The sun is warm but it comes later in the morning and goes earlier at night. Time moves on. The seasons pass. Children grow. The baby cut a tooth yesterday. William is a schoolboy. Thomas misses him. They were inseparable. Have I ever taken a photo of one without the other half in shot?
Thomas learned to swim this summer, had the confidence to climb the diving board at Coburg, dove off in a kind of flat fall, swam to the other side, climbed out. He wore yellow swimmers and yellow flippers and looked like a fat duck. William, not confident enough to dive, called instructions from the side. Some curious children gathered to watch this small muscly boy diving. ‘Who taught you to dive?’ they called. ‘Him,’ lied Thomas, pointing to William; and stood on the end of the board, rocking gently up and down, toes on the edge, arms outstretched, waiting. ‘Tell me when, Winnie,’ he called. The pet name remains from when he could not pronounce the name at twelve months. William paused, then shouted, ‘Now!’ Thomas fell to the water in a perfect falling dive. They repeated the charade several times.
That was a children’s summer, rolling away like a billycart wheel, oblivious to frowning adults rustling newspapers full of flood and earthquake and fire and rain; or holding them, folded, over haggard faces to ward off the savage sun. And now autumn, and St Patrick’s day already gone, and Easter approaching.

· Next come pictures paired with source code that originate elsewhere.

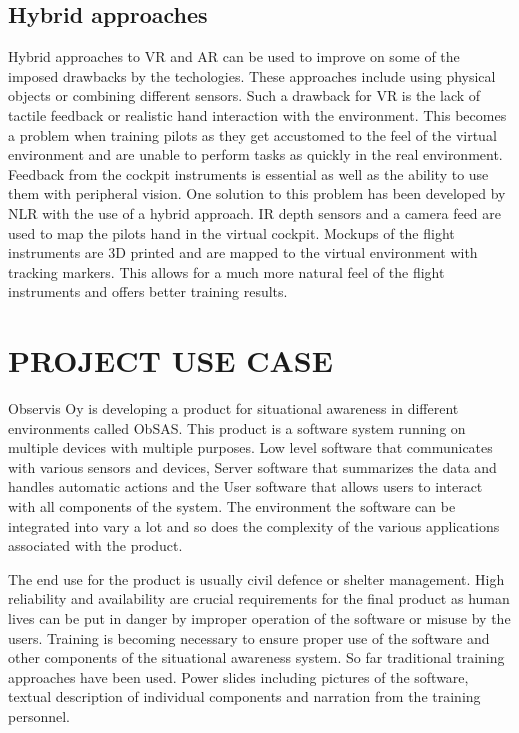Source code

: \documentclass[12pt, a4paper,oneside, nocenter]{thesis}
\begin{document}
\section{Hybrid approaches}
\par
Hybrid approaches to VR and AR can be used to improve on some of the imposed drawbacks by the techologies. These approaches include using physical objects or combining different sensors.
Such a drawback for VR is the lack of tactile feedback or realistic hand interaction with the environment. This becomes a problem when training pilots as they get accustomed to the feel of the virtual environment and are unable to perform tasks as quickly in the real environment.
Feedback from the cockpit instruments is essential as well as the ability to use them with peripheral vision.
One solution to this problem has been developed by NLR with the use of a hybrid approach.
IR depth sensors and a camera feed are used to map the pilots hand in the virtual cockpit. Mockups of the flight instruments are 3D printed and are mapped to the virtual environment with tracking markers.
This allows for a much more natural feel of the flight instruments and offers better training results\citep{nlr-vr}.
\\
\chapter{\MakeUppercase{Project use case}}
Observis Oy is developing a product for situational awareness in different environments called ObSAS.
This product is a software system running on multiple devices with multiple purposes.
Low level software that communicates with various sensors and devices, Server software
that summarizes the data and handles automatic actions and the User software that allows users to interact
with all components of the system. The environment the software can be integrated 
into vary a lot and so does 
the complexity of the various applications associated with the product.
\par
The end use for the product is usually civil defence or shelter management.
High reliability and availability are crucial requirements for the final product as 
human lives can be put in danger by improper operation of the software or misuse by
the users. Training is becoming necessary to ensure proper use of the software and 
other components of the situational awareness system. So far traditional training 
approaches have been used. Power slides including pictures of the software, textual description of individual components and narration from the training personnel.
\par
\end{document}
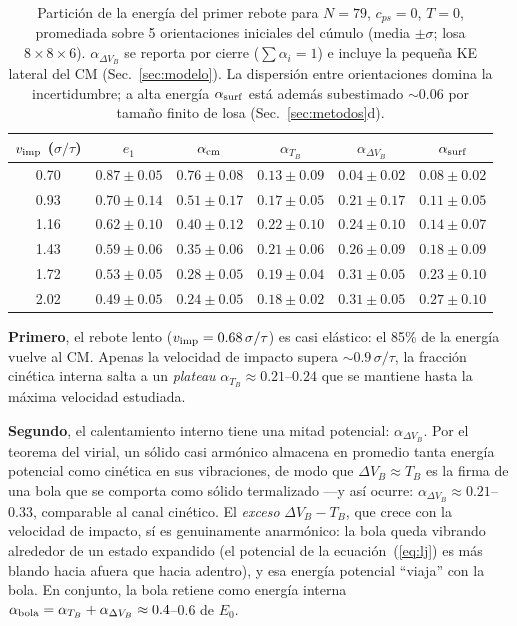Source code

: \documentclass[10pt,a4paper,twocolumn]{article}
\begin{document}
\begin{table}[tp]
\centering
\small
\caption{Partición de la energía del primer rebote para $N=79$,
$c_{ps}=0$, $T=0$, promediada sobre 5 orientaciones iniciales del cúmulo
(media $\pm\sigma$; losa $8\times8\times6$). $\alpha_{\Delta V_B}$ se
reporta por cierre ($\sum\alpha_i=1$) e incluye la pequeña KE lateral del
CM (Sec.~\ref{sec:modelo}). La
dispersión entre orientaciones domina la incertidumbre; a alta energía
$\alpha_{\rm surf}$ está además subestimado $\sim0.06$ por tamaño finito de
losa (Sec.~\ref{sec:metodos}d).}
\label{tab:particion4}
\begin{tabular}{cccccc}
\toprule
$v_{\rm imp}$ ($\sigma/\tau$) & $e_1$ &
$\alpha_{\rm cm}$ & $\alpha_{T_B}$ & $\alpha_{\Delta V_B}$ &
$\alpha_{\rm surf}$ \\
\midrule
0.70 & $0.87\!\pm\!0.05$ & $0.76\!\pm\!0.08$ & $0.13\!\pm\!0.09$ & $0.04\!\pm\!0.02$ & $0.08\!\pm\!0.02$ \\
0.93 & $0.70\!\pm\!0.14$ & $0.51\!\pm\!0.17$ & $0.17\!\pm\!0.05$ & $0.21\!\pm\!0.17$ & $0.11\!\pm\!0.05$ \\
1.16 & $0.62\!\pm\!0.10$ & $0.40\!\pm\!0.12$ & $0.22\!\pm\!0.10$ & $0.24\!\pm\!0.10$ & $0.14\!\pm\!0.07$ \\
1.43 & $0.59\!\pm\!0.06$ & $0.35\!\pm\!0.06$ & $0.21\!\pm\!0.06$ & $0.26\!\pm\!0.09$ & $0.18\!\pm\!0.09$ \\
1.72 & $0.53\!\pm\!0.05$ & $0.28\!\pm\!0.05$ & $0.19\!\pm\!0.04$ & $0.31\!\pm\!0.05$ & $0.23\!\pm\!0.10$ \\
2.02 & $0.49\!\pm\!0.05$ & $0.24\!\pm\!0.05$ & $0.18\!\pm\!0.02$ & $0.31\!\pm\!0.05$ & $0.27\!\pm\!0.10$ \\
\bottomrule
\end{tabular}
\end{table}

\textbf{Primero}, el rebote lento ($v_{\rm imp}=0.68\,\sigma/\tau$) es
casi elástico: el 85\% de la energía vuelve al CM. Apenas la velocidad de
impacto supera $\sim0.9\,\sigma/\tau$, la fracción cinética interna salta
a un \emph{plateau} $\alpha_{T_B}\approx0.21$--$0.24$ que se mantiene
hasta la máxima velocidad estudiada.

\textbf{Segundo}, el calentamiento interno tiene una mitad potencial:
$\alpha_{\Delta V_B}$. Por el teorema del virial, un sólido casi armónico
almacena en promedio tanta energía potencial como cinética en sus
vibraciones, de modo que $\Delta V_B\approx T_B$ es la firma de una bola
que se comporta como sólido termalizado ---y así ocurre:
$\alpha_{\Delta V_B}\approx0.21$--$0.33$, comparable al canal cinético.
El \emph{exceso} $\Delta V_B-T_B$, que crece con la velocidad de impacto,
sí es genuinamente anarmónico: la bola queda vibrando alrededor de un
estado expandido (el potencial de la ecuación~(\ref{eq:lj}) es más blando
hacia afuera que hacia adentro), y esa energía potencial ``viaja'' con la
bola.
En conjunto, la bola retiene como energía interna
$\alpha_{\rm bola}=\alpha_{T_B}+\alpha_{\Delta V_B}\approx0.4$--$0.6$ de
$E_0$.
\end{document}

Red capsicum stuffed with fragrant rice and lentils.
In a large heavy pan with a tight fitting lid, fry two sliced onions in ghee or oil. Grind a quarter teaspoon each of cardamom, clove, cinnamon, nutmeg and pepper. When onion is done, add spices and stir, then add a cup each of basmati rice and rinsed red lentils, three and a half cups of boiling water and two teaspoons of salt. Stir. Lid the pan tightly. Turn down heat very low. Walk away. Don’t touch it for 20 minutes. Then sneak a peek, and if the rice grains have ballooned, it’s done.
Meanwhile, top three red capsicums and remove seeds and pith. When rice and lentil mixture is done, stuff the capsicums with it. (The above quantities will yield more than enough mixture.) Replace tops and place in a casserole, which should be of a size that roughly holds their tops in place. Pour some tomato puree, a little watered down to assist the cooking process, into the gaps so that it comes halfway up the capsicums. Add some chilli or curry powder to give the sauce a little heat. Cumin-based powder works well and adds to the fragrance. Bake until capsicums collapse, about an hour. Adjust fluid if your oven is particularly hot.
Serve with yogurt and sweet lime pickle, my current favourite condiment. It is bitter, sweet, tangy, potent, salty, fruity and smells like the late summer wind through a grove of ripe citrus on the mountainside of an island in … where?